GIVEN DATA Block Start

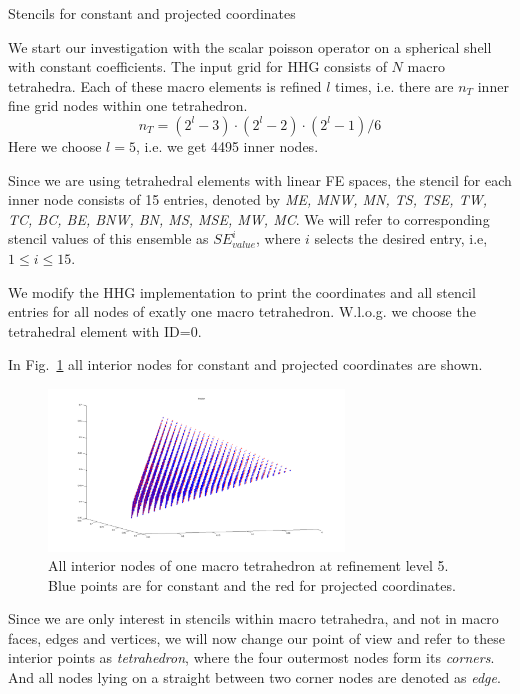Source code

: \documentclass[a4paper,11pt,reqno]{amsart}
\numberwithin{figure}{section}
\numberwithin{table}{section}
\numberwithin{figure}{subsection}
\def\si{SE_{value}^i}
\begin{document}
\begin{section}{Stencils for constant and projected coordinates}

We start our investigation with the scalar poisson operator on a spherical
shell with constant coefficients. 
The input grid for HHG consists of $N$ macro tetrahedra. Each of these
macro elements is refined $l$ times, i.e. there are $n_T$ inner fine grid nodes
within one tetrahedron.
\begin{equation}
n_T = \left(2^l - 3\right)\cdot\left(2^l - 2\right)\cdot\left(2^l - 1\right)/6
\end{equation}
Here we choose $l=5$, i.e. we get 4495 inner nodes.

Since we are using tetrahedral elements with linear FE spaces, the stencil
for each inner node consists of 15 entries,  denoted by
\emph{ME, MNW, MN, TS, TSE, TW, TC, BC, BE, BNW, BN, MS, MSE, MW, MC}.
We will refer to corresponding stencil values of this ensemble as 
$\si$, where $i$ selects the desired
entry, i.e, $1 \leq i \leq 15$.

We modify the HHG implementation to print the coordinates and all stencil entries
for all nodes of exatly one macro tetrahedron. W.l.o.g. we choose the tetrahedral
element with ID=0.

In Fig.~\ref{fig:tet0Nodes} all interior nodes for constant and projected coordinates
are shown.

\begin{figure}\centering
\includegraphics[width=0.7\textwidth]{pics/tetInnerNodes} 
\caption{All interior nodes of one macro tetrahedron at refinement level 5.
Blue points are for constant and the red for projected coordinates.}
\label{fig:tet0Nodes}
\end{figure}   

Since we are only interest in stencils within macro tetrahedra, and not in macro faces,
edges and vertices, we will now change our point of view and refer to these interior points
as \emph{tetrahedron}, where the four outermost nodes form its \emph{corners}. 
And all nodes lying on a straight between two corner nodes are denoted as \emph{edge}.



\end{section}
\end{document}
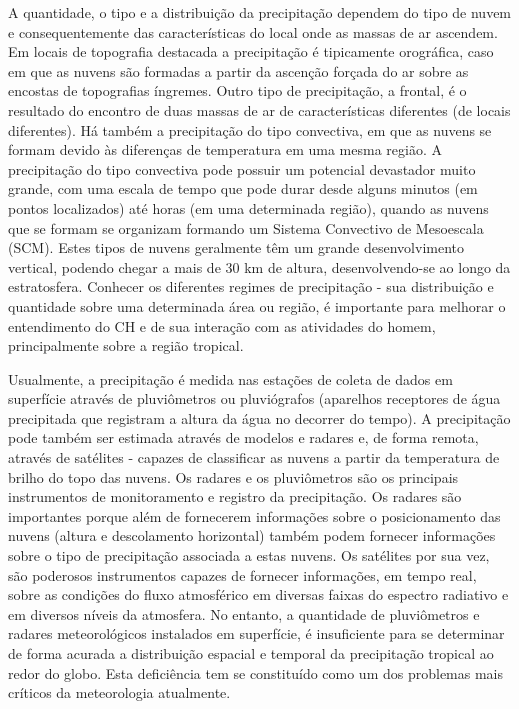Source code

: A quantidade, o tipo e a distribuição da precipitação dependem do tipo de nuvem e consequentemente das características do local onde as massas de ar ascendem. Em locais de topografia destacada a precipitação é tipicamente orográfica, caso em que as nuvens são formadas a partir da ascenção forçada do ar sobre as encostas de topografias íngremes. Outro tipo de precipitação, a frontal, é o resultado do encontro de duas massas de ar de características diferentes (de locais diferentes). Há também a precipitação do tipo convectiva, em que as nuvens se formam devido às diferenças de temperatura em uma mesma região. A precipitação do tipo convectiva pode possuir um potencial devastador muito grande, com uma escala de tempo que pode durar desde alguns minutos (em pontos localizados) até horas (em uma determinada região), quando as nuvens que se formam se organizam formando um Sistema Convectivo de Mesoescala (SCM). Estes tipos de nuvens geralmente têm um grande desenvolvimento vertical, podendo chegar a mais de 30 km de altura, desenvolvendo-se ao longo da estratosfera.  Conhecer os diferentes regimes de precipitação - sua distribuição e quantidade sobre uma determinada área ou região, é importante para melhorar o entendimento do CH e de sua interação com as atividades do homem, principalmente sobre a região tropical.

Usualmente, a precipitação é medida nas estações de coleta de dados em superfície através de pluviômetros ou pluviógrafos (aparelhos receptores de água precipitada que registram a altura da água no decorrer do tempo). A precipitação pode também ser estimada através de modelos e radares e, de forma remota, através de satélites - capazes de classificar as nuvens a partir da temperatura de brilho do topo das nuvens. Os radares e os pluviômetros são os principais instrumentos de monitoramento e registro da precipitação. Os radares são importantes porque além de fornecerem informações sobre o posicionamento das nuvens (altura e descolamento horizontal) também podem fornecer informações sobre o tipo de precipitação associada a estas nuvens. Os satélites por sua vez, são poderosos instrumentos capazes de fornecer informações, em tempo real, sobre as condições do fluxo atmosférico em diversas faixas do espectro radiativo e em diversos níveis da atmosfera. No entanto, a quantidade de pluviômetros e radares meteorológicos instalados em superfície, é insuficiente para se determinar de forma acurada a distribuição espacial e temporal da precipitação tropical ao redor do globo. Esta deficiência tem se constituído como um dos problemas mais críticos da meteorologia atualmente.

GIVEN DATA Block End

Say how many lines of the data include the word "tetrahedral". Nothing other than the number should be given.

2